#### What to produce:
Retrieve all lines below that have the string "paramId".

++++++

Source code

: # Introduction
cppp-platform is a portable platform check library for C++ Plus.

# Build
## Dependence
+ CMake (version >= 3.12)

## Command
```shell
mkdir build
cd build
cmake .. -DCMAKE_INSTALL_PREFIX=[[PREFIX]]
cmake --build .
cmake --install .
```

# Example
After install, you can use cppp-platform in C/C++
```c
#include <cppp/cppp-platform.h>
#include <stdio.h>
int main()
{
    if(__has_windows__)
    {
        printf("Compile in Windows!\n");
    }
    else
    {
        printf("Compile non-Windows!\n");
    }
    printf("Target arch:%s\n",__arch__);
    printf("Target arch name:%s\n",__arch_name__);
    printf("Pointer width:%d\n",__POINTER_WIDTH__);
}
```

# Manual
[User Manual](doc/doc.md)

++++++

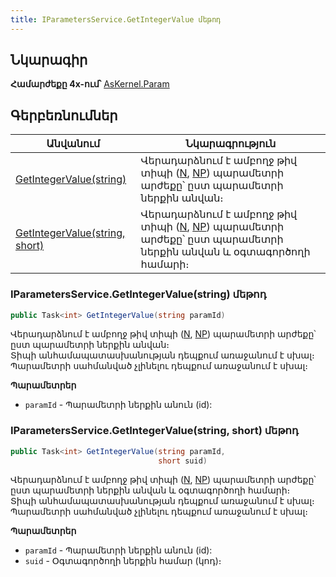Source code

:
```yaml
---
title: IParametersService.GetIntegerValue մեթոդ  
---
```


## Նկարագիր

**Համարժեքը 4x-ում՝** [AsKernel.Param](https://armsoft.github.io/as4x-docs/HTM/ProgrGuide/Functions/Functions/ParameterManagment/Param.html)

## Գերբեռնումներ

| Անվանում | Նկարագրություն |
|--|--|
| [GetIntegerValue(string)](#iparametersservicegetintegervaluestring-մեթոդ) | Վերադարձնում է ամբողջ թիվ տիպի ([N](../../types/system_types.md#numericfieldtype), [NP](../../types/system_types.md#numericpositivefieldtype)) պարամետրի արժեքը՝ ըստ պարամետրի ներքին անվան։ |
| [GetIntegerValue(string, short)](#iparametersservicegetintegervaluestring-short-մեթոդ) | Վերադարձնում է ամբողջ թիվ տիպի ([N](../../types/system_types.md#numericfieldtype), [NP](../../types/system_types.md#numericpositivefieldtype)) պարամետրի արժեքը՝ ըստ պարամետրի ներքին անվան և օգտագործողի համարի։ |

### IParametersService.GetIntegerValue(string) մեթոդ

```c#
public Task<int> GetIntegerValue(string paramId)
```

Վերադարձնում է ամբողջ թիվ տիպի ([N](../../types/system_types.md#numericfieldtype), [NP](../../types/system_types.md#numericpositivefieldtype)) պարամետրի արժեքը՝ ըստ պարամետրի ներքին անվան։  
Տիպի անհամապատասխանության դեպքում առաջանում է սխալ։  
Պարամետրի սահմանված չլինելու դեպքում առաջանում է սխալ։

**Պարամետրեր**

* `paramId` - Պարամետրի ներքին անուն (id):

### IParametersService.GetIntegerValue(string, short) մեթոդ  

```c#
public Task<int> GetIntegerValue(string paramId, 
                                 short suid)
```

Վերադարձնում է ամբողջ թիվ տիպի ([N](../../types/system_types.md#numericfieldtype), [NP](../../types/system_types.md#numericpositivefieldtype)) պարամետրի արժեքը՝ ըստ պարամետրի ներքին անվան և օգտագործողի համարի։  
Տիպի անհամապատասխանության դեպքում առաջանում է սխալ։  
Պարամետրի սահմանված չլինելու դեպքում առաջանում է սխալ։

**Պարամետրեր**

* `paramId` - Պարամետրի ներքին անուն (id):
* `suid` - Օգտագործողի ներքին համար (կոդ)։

++++++

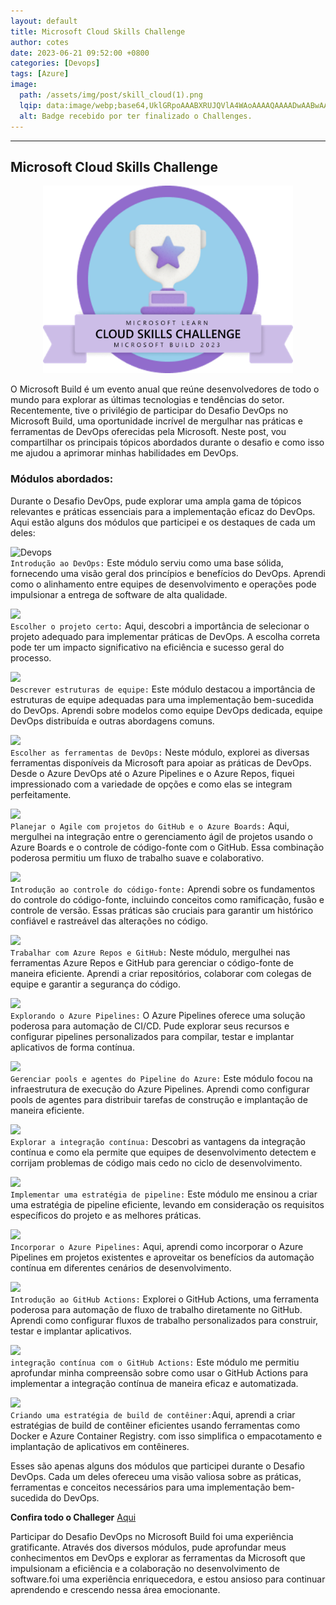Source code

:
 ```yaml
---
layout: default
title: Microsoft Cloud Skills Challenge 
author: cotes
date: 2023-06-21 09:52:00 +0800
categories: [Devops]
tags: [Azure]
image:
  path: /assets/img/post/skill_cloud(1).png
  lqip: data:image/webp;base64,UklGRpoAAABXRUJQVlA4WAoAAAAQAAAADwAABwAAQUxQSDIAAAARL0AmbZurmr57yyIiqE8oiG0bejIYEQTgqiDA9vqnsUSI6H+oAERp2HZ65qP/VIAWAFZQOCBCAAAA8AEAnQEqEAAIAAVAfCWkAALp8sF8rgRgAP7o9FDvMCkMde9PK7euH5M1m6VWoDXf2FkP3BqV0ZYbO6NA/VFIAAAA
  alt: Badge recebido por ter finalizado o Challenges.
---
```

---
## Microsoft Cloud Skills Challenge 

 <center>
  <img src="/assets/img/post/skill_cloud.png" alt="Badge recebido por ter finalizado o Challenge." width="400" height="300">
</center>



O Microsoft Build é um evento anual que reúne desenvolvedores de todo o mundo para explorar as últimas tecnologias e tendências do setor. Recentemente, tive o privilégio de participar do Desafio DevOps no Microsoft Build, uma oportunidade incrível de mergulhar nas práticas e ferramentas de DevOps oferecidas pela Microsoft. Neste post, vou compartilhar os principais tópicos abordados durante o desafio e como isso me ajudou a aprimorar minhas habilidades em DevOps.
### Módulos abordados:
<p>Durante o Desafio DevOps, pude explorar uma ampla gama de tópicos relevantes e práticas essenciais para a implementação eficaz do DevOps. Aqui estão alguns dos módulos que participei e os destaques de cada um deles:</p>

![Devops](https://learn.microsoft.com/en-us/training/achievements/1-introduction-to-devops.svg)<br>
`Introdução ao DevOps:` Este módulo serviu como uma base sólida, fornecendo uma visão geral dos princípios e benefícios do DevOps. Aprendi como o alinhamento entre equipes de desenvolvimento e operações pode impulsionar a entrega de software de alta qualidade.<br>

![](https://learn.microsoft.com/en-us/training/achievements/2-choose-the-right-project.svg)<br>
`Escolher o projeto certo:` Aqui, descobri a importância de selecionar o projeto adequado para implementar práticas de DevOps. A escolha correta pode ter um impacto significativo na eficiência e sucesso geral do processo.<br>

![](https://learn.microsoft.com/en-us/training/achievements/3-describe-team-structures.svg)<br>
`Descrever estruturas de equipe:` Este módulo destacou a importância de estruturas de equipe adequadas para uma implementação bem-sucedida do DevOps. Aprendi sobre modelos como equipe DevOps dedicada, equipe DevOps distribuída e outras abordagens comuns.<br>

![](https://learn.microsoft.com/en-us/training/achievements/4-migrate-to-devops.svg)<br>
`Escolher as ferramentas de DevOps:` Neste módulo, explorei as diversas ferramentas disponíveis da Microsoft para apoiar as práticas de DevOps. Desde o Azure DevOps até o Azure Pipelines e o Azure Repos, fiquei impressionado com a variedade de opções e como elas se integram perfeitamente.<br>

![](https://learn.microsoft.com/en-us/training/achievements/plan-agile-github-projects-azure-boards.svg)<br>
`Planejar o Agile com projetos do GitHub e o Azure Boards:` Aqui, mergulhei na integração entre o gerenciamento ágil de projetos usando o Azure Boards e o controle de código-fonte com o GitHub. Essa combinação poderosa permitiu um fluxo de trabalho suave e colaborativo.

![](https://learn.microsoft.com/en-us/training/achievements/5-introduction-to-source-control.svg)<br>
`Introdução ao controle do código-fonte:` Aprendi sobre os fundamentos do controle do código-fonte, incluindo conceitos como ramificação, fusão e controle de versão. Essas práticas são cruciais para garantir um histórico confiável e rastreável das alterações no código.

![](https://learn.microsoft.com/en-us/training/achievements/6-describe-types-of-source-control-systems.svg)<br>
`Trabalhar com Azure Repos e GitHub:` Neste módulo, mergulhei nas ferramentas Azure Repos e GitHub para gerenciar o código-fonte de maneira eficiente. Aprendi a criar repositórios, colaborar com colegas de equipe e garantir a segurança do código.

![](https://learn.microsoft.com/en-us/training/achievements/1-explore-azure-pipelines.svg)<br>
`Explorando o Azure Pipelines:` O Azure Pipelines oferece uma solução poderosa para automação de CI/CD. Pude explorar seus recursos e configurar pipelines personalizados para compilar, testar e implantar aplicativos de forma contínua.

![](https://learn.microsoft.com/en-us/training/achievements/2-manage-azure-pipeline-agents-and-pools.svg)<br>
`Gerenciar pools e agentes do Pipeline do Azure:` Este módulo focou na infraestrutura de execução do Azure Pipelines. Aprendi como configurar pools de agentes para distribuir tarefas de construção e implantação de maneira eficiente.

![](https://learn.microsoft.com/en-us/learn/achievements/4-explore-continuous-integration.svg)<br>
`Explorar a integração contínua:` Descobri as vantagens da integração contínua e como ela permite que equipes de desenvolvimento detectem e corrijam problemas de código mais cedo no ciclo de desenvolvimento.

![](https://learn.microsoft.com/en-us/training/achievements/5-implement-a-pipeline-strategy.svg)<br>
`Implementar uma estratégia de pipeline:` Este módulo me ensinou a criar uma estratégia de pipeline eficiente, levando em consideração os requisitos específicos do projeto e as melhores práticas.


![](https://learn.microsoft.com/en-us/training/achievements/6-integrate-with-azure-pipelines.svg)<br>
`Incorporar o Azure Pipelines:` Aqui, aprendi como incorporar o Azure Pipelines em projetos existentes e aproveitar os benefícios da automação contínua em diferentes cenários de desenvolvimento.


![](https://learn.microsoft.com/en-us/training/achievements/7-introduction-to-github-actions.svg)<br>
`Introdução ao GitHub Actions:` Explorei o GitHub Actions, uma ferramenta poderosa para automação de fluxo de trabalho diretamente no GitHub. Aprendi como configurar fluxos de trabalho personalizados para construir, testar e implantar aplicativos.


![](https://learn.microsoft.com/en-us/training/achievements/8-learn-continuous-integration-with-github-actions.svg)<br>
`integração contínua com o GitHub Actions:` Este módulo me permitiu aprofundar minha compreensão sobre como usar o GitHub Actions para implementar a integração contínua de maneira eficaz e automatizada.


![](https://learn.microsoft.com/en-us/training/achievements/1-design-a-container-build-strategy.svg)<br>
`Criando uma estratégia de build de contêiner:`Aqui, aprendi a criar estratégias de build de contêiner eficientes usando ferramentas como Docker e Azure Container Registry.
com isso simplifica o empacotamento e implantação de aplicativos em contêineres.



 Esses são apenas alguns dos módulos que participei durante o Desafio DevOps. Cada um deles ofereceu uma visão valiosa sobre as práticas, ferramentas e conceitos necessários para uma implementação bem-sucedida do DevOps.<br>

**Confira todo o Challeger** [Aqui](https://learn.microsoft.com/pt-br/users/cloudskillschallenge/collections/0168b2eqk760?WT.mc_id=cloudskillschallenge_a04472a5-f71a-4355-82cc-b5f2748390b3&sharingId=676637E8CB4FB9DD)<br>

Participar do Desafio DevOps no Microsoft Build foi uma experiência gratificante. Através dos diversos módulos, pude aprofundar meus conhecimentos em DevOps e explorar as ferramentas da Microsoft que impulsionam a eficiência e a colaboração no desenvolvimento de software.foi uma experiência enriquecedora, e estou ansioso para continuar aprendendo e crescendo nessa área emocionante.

++++++

#### Answer for this exercise:
public Task<int> GetIntegerValue(string paramId)
* `paramId` - Պարամետրի ներքին անուն (id):
public Task<int> GetIntegerValue(string paramId, 
* `paramId` - Պարամետրի ներքին անուն (id):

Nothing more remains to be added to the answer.